◆ **Try it**
Nothing but an exact copy is asked for: the lines in the material below from the one with "- Detect moisture" through the one with "a class defines a method and a superclass", pictures excluded.

◆ **Supplied entries**
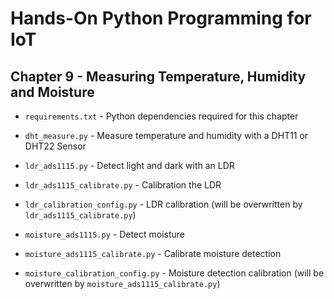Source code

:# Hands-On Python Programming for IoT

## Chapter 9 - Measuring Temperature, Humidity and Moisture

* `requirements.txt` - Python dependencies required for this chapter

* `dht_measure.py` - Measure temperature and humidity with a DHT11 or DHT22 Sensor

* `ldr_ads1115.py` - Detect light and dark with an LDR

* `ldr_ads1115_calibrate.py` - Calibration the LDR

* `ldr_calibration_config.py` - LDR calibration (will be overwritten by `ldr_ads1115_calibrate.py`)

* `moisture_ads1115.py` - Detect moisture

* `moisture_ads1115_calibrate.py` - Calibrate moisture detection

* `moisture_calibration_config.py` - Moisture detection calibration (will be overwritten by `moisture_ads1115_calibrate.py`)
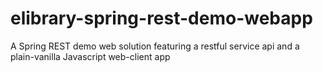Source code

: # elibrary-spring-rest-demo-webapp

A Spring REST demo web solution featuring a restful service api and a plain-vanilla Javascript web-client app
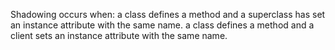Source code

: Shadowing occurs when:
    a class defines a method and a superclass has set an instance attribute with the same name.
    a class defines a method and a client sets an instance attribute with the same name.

--

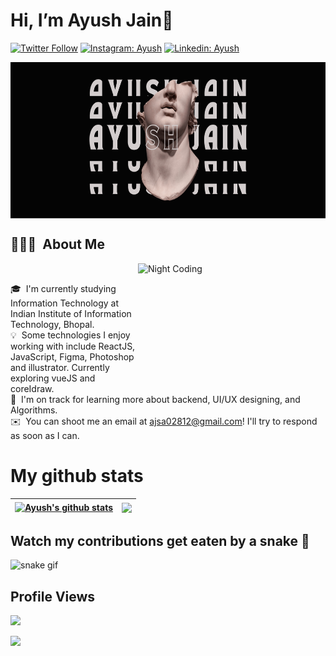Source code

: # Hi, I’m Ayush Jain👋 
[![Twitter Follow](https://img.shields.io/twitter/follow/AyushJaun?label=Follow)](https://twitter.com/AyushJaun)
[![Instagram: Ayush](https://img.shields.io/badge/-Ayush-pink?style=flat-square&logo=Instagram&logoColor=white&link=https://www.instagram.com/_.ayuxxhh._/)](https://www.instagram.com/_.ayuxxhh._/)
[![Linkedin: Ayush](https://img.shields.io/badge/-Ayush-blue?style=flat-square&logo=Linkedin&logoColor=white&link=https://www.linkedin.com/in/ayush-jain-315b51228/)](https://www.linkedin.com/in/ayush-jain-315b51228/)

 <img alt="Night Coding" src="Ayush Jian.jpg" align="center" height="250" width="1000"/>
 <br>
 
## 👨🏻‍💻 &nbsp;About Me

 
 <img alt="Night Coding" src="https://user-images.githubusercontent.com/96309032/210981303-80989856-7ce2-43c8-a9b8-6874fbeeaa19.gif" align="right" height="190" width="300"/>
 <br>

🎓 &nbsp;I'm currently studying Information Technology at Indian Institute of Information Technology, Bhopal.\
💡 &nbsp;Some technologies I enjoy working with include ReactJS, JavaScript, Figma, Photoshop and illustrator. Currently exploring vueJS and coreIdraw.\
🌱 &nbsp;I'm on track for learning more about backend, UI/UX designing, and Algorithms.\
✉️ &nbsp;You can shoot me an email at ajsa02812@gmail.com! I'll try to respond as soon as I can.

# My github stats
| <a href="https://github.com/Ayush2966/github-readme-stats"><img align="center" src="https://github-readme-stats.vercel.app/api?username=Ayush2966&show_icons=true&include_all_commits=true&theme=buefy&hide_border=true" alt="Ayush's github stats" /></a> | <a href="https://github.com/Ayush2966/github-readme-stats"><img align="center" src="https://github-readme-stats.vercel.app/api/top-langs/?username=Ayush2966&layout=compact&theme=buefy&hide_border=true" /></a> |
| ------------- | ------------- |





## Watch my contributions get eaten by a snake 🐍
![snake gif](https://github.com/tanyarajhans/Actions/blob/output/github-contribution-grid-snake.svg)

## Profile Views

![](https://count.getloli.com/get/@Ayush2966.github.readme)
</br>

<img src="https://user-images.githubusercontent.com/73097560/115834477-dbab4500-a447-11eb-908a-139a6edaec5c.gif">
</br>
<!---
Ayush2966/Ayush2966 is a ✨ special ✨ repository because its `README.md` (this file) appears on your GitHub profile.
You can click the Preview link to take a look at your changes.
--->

◆ **Output of the task**
* `moisture_ads1115.py` - Detect moisture

* `moisture_ads1115_calibrate.py` - Calibrate moisture detection

* `moisture_calibration_config.py` - Moisture detection calibration (will be overwritten by `moisture_ads1115_calibrate.py`)
Source code

: # elibrary-spring-rest-demo-webapp

A Spring REST demo web solution featuring a restful service api and a plain-vanilla Javascript web-client app
Source code

: Shadowing occurs when:
    a class defines a method and a superclass has set an instance attribute with the same name.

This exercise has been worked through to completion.